Pride is a lot cheaper than parts! Congrats on the awesome build - hope you and your family get to safely enjoy it for years.


----------



## Prowelder (May 2, 2017)

JigglyJohnson said:


> I'm curious how much you'd charge to do the exact same build if someone provided the same hull
> 
> 
> Sent from my iPhone using Tapatalk


At least a couple grand

Sent from my SM-G920T using Tapatalk


----------



## JigglyJohnson (May 2, 2017)

Prowelder said:


> JigglyJohnson said:
> 
> 
> > I'm curious how much you'd charge to do the exact same build if someone provided the same hull
> ...



What state are you in?


Sent from my iPhone using Tapatalk


----------



## Prowelder (May 2, 2017)

JigglyJohnson said:


> Prowelder said:
> 
> 
> > JigglyJohnson said:
> ...


Virginia beach Virginia 

Sent from my SM-G920T using Tapatalk


----------



## Prowelder (May 24, 2017)

Finally got around to installing the red rope lights under my side rails!









Sent from my SM-G920T using Tapatalk


----------



## oobuck (May 24, 2017)

I like them what brand and where did you get them I would like to get them in blue oh and how much

Sent from my SM-G930V using Tapatalk


----------



## Prowelder (May 30, 2017)

oobuck said:


> I like them what brand and where did you get them I would like to get them in blue oh and how much
> 
> Sent from my SM-G930V using Tapatalk


I got them off of eBay for $8 a piece for a 16 foot run. If you check out my other post you can see the link to them. I think it is called the best 14ft John Boat

Sent from my SM-G920T using Tapatalk


----------



## Prowelder (May 30, 2017)

This was the first time I took the Tracker to Lake Gaston and it turned out to be an amazing trip! The lights are perfect, and we caught some cats too.

















Sent from my SM-G920T using Tapatalk


----------



## Prowelder (Jun 15, 2017)

I finally found a matching chief seat for my tracker! It's a little newer, but the same color and style. I just can't stand and fish in a butt seat all day with my back. Lol. You wouldn't believe how many people ask about this rig. Been sketching and trying to figure out how to make a trolling rack for the back of the boat. I'll be starting that in the next couple of weeks. I'm headed out to Lake Gaston next week. I'm hoping to catch some bass in the morning and some catfish for dinner at night. Wish me luck!

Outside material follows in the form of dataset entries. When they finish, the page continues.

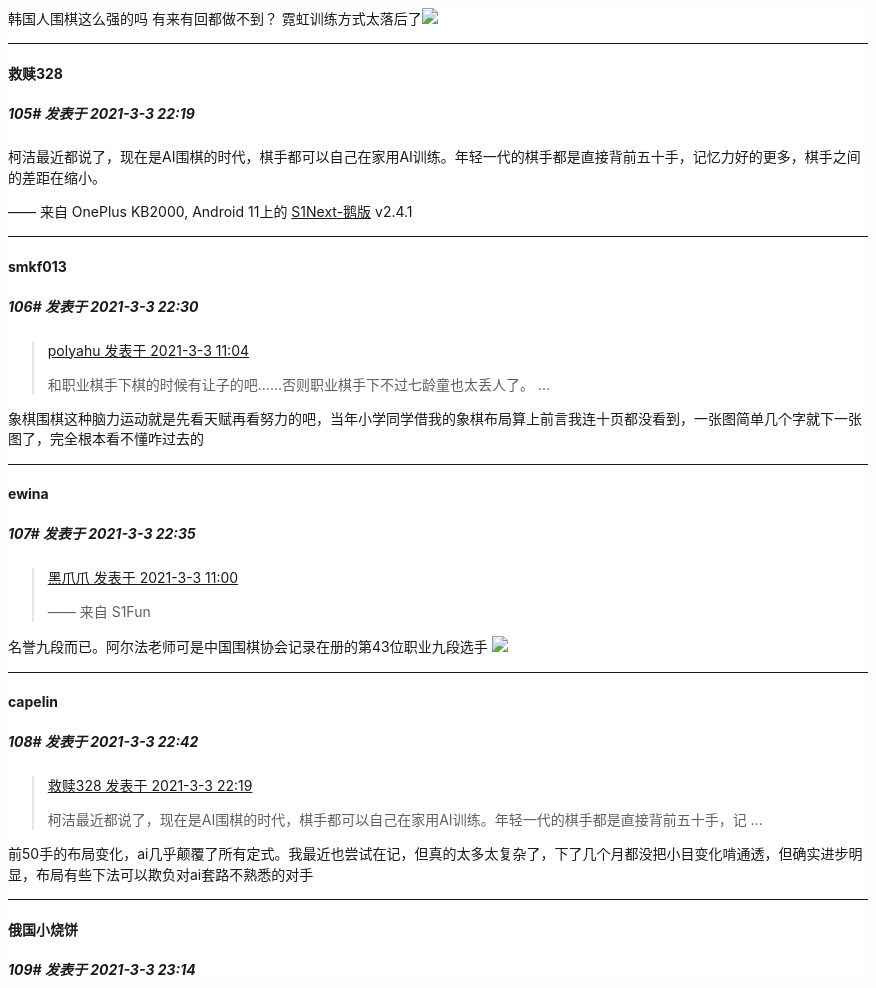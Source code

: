 韩国人围棋这么强的吗 有来有回都做不到？</blockquote>
霓虹训练方式太落后了<img src="https://static.saraba1st.com/image/smiley/face2017/117.png" referrerpolicy="no-referrer">


-----

####  救赎328  
##### 105#       发表于 2021-3-3 22:19


柯洁最近都说了，现在是AI围棋的时代，棋手都可以自己在家用AI训练。年轻一代的棋手都是直接背前五十手，记忆力好的更多，棋手之间的差距在缩小。

—— 来自 OnePlus KB2000, Android 11上的 [S1Next-鹅版](https://github.com/ykrank/S1-Next/releases) v2.4.1


-----

####  smkf013  
##### 106#       发表于 2021-3-3 22:30


<blockquote><a href="httphttps://bbs.saraba1st.com/2b/forum.php?mod=redirect&amp;goto=findpost&amp;pid=50494568&amp;ptid=1990894" target="_blank">polyahu 发表于 2021-3-3 11:04</a>

和职业棋手下棋的时候有让子的吧……否则职业棋手下不过七龄童也太丢人了。 ...</blockquote>
象棋围棋这种脑力运动就是先看天赋再看努力的吧，当年小学同学借我的象棋布局算上前言我连十页都没看到，一张图简单几个字就下一张图了，完全根本看不懂咋过去的


-----

####  ewina  
##### 107#       发表于 2021-3-3 22:35


<blockquote><a href="httphttps://bbs.saraba1st.com/2b/forum.php?mod=redirect&amp;goto=findpost&amp;pid=50494524&amp;ptid=1990894" target="_blank">黑爪爪 发表于 2021-3-3 11:00</a>

—— 来自 S1Fun</blockquote>
名誉九段而已。阿尔法老师可是中国围棋协会记录在册的第43位职业九段选手
<img src="http://photocdn.sohu.com/20170527/Img494739191.jpg" referrerpolicy="no-referrer">


-----

####  capelin  
##### 108#       发表于 2021-3-3 22:42


<blockquote><a href="httphttps://bbs.saraba1st.com/2b/forum.php?mod=redirect&amp;goto=findpost&amp;pid=50502549&amp;ptid=1990894" target="_blank">救赎328 发表于 2021-3-3 22:19</a>

柯洁最近都说了，现在是AI围棋的时代，棋手都可以自己在家用AI训练。年轻一代的棋手都是直接背前五十手，记 ...</blockquote>
前50手的布局变化，ai几乎颠覆了所有定式。我最近也尝试在记，但真的太多太复杂了，下了几个月都没把小目变化啃通透，但确实进步明显，布局有些下法可以欺负对ai套路不熟悉的对手


-----

####  俄国小烧饼  
##### 109#       发表于 2021-3-3 23:14
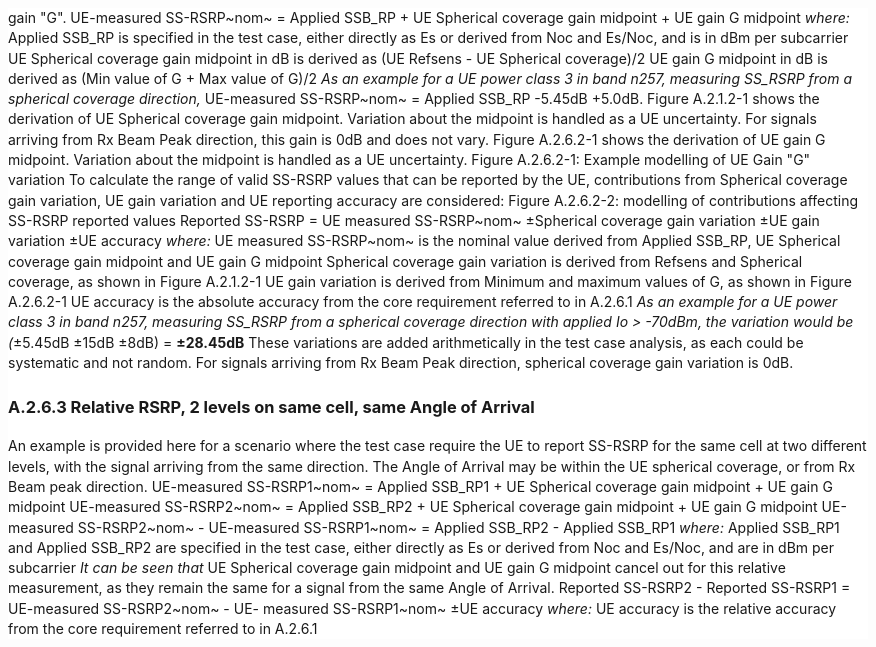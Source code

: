 gain "G".
UE-measured SS-RSRP~nom~ = Applied SSB_RP + UE Spherical coverage gain
midpoint + UE gain G midpoint
_where:_
Applied SSB_RP is specified in the test case, either directly as Es or derived
from Noc and Es/Noc, and is in dBm per subcarrier
UE Spherical coverage gain midpoint in dB is derived as (UE Refsens - UE
Spherical coverage)/2
UE gain G midpoint in dB is derived as (Min value of G + Max value of G)/2
_As an example for a UE power class 3 in band n257, measuring SS_RSRP from a
spherical coverage direction,_ UE-measured SS-RSRP~nom~ = Applied SSB_RP
-5.45dB +5.0dB.
Figure A.2.1.2-1 shows the derivation of UE Spherical coverage gain midpoint.
Variation about the midpoint is handled as a UE uncertainty. For signals
arriving from Rx Beam Peak direction, this gain is 0dB and does not vary.
Figure A.2.6.2-1 shows the derivation of UE gain G midpoint. Variation about
the midpoint is handled as a UE uncertainty.
Figure A.2.6.2-1: Example modelling of UE Gain "G" variation
To calculate the range of valid SS-RSRP values that can be reported by the UE,
contributions from Spherical coverage gain variation, UE gain variation and UE
reporting accuracy are considered:
Figure A.2.6.2-2: modelling of contributions affecting SS-RSRP reported values
Reported SS-RSRP = UE measured SS-RSRP~nom~ ±Spherical coverage gain variation
±UE gain variation ±UE accuracy
_where:_
UE measured SS-RSRP~nom~ is the nominal value derived from Applied SSB_RP, UE
Spherical coverage gain midpoint and UE gain G midpoint
Spherical coverage gain variation is derived from Refsens and Spherical
coverage, as shown in Figure A.2.1.2-1
UE gain variation is derived from Minimum and maximum values of G, as shown in
Figure A.2.6.2-1
UE accuracy is the absolute accuracy from the core requirement referred to in
A.2.6.1
_As an example for a UE power class 3 in band n257, measuring SS_RSRP from a
spherical coverage direction with applied Io > -70dBm, the variation would be
(_±5.45dB ±15dB ±8dB) = **±28.45dB**
These variations are added arithmetically in the test case analysis, as each
could be systematic and not random. For signals arriving from Rx Beam Peak
direction, spherical coverage gain variation is 0dB.
### A.2.6.3 Relative RSRP, 2 levels on same cell, same Angle of Arrival
An example is provided here for a scenario where the test case require the UE
to report SS-RSRP for the same cell at two different levels, with the signal
arriving from the same direction. The Angle of Arrival may be within the UE
spherical coverage, or from Rx Beam peak direction.
UE-measured SS-RSRP1~nom~ = Applied SSB_RP1 + UE Spherical coverage gain
midpoint + UE gain G midpoint
UE-measured SS-RSRP2~nom~ = Applied SSB_RP2 + UE Spherical coverage gain
midpoint + UE gain G midpoint
UE-measured SS-RSRP2~nom~ - UE-measured SS-RSRP1~nom~ = Applied SSB_RP2 \-
Applied SSB_RP1
_where:_
Applied SSB_RP1 and Applied SSB_RP2 are specified in the test case, either
directly as Es or derived from Noc and Es/Noc, and are in dBm per subcarrier
_It can be seen that_ UE Spherical coverage gain midpoint and UE gain G
midpoint cancel out for this relative measurement, as they remain the same for
a signal from the same Angle of Arrival.
Reported SS-RSRP2 - Reported SS-RSRP1 = UE-measured SS-RSRP2~nom~ - UE-
measured SS-RSRP1~nom~ ±UE accuracy
_where:_
UE accuracy is the relative accuracy from the core requirement referred to in
A.2.6.1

Sent from my SM-G920T using Tapatalk


----------



## Prowelder (Jun 17, 2017)

Fabricated an aluminum drop in bin for the back compartment that fits three of my Plano boxes





Sent from my SM-G920T using Tapatalk


----------



## ckhenshaw4 (Jul 10, 2017)

That is one awesome build Sir. Really gives me some inspiration to do mine this winter. 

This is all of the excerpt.